As we await the release of the National Security Strategy of the Biden/Harris administration, an assessment of the birth pangs at the creation—looking at the challenges in formulating a new narrative for U.S. global engagement in the changed conditions of the 2020s.
The 2020 presidential election offered voters candidates who had very different visions of the role the United States should play in the world. The Trump/Pence team ran on the record of its transactional internationalism (“America First”). In contrast, in its campaign rhetoric, the Biden/Harris team stressed the imperative of restoring American global leadership (“America is Back”) but acknowledged the importance of connecting U.S. foreign policy to a domestic doorstep/pocketbook agenda.
Yet, since taking office, in its strategic documents, policy speeches, budget proposals, personnel selections, and legislative agenda, the Biden/Harris administration has toggled between four different organizing principles for U.S. foreign policy.
1. Domestic rejuvenation and reconstruction (“A Foreign Policy for the Middle Class”): an approach that focuses on rebuilding the sources of American technological and economic predominance and subordinating foreign policy to these considerations.
2. Climate statecraft: making efforts to combat the environmental impacts of climate change and to develop next-generation technologies the focal point of America’s overseas relationships.
3. Competing with China (“Strategic Competition") and a pivot to the Indo-Pacific as the main area of interest, with containment of China’s ability to project economic and military power in ways hostile to U.S. interests the leading priority.
4. Forging a community of democratic nations, especially decoupling from the major authoritarian powers to reorient economic and trade ties among the democracies of the Euro-Atlantic and Indo-Pacific basins.
The administration struggles with how to prioritize between these different principles when faced with contradictory impulses. In 2021, for instance, was getting Chinese cooperation on climate change a higher priority than responding to Beijing’s actions in Xinjiang and Hong Kong? Was the role of Russian natural gas (and possibly next-generation hydrogen) more important than addressing its actions in Ukraine (prior to the 2022 invasion)? To contain China, should the U.S. entertain certain geopolitical concessions to Putin? Should major free-trade pacts with the democratic states of the Asia-Pacific take greater priority over strengthening domestic procurement? In charting these tensions, Politico’s Nahal Toosi concluded an “omnipolicy” approach (collapsing siloed policy areas such as energy, trade, health, and security) does not provide sufficient guidance.

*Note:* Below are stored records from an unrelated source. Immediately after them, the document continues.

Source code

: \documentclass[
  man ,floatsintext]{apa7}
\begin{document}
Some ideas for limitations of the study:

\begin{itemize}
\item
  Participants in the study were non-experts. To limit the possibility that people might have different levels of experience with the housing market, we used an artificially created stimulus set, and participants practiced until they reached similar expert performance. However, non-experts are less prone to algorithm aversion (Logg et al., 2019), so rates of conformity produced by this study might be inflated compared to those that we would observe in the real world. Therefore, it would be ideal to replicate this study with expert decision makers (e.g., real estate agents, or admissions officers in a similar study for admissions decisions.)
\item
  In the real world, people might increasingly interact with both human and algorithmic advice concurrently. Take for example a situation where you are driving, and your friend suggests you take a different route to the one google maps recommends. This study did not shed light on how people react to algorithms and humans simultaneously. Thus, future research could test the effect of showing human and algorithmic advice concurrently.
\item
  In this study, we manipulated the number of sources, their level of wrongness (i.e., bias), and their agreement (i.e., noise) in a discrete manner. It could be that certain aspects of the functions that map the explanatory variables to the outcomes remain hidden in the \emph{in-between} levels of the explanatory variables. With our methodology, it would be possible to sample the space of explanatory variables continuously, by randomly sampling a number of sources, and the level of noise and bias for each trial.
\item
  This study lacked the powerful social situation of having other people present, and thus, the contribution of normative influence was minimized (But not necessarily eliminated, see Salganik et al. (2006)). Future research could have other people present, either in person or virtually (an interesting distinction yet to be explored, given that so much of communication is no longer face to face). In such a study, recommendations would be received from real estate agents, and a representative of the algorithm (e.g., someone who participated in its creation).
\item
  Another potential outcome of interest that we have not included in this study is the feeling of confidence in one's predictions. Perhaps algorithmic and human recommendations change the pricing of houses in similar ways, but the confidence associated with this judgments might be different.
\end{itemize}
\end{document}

Paul Saunders has observed: "Each of these narratives are visible in U.S. domestic debates surrounding foreign policy, with some stronger/weaker than others and no dominant approach. Neither the administration nor external thinkers/advocates have managed to develop a compelling narrative based on one of these approaches or on integrating two or more of them." The inability to mobilize and sustain a broad domestic consensus around a particular vision for U.S. global engagement makes it more difficult for necessary steps, including the passage of enabling legislation, to move forward.
The 2022 Russian invasion of Ukraine has added an unexpected factor in determining American foreign policy priorities and in developing a coherent narrative—by providing a possible path forward to take elements of the different approaches to set priorities. For instance, since February 2022, and the imposition of sanctions on Russia, we have seen the emergence of what we have termed "climate geopolitics”: reducing dependence on Russian natural resources for fueling Western economies, which can spur domestic technological innovation and also spur movement towards a green energy revolution while giving new purpose to Cold War alliances that move beyond military cooperation towards closer technological and economic relationships. In this framing, American global engagement is thus tied to making concrete gains for the U.S. worker in pursuing development of the technologies of the Fourth Industrial Revolution while strengthening partnerships across both the Atlantic and Pacific.
Is this the direction that will be enshrined in the new National Security Strategy? After its release, we can compare and contrast these findings with the guidance the Biden/Harris team has provided.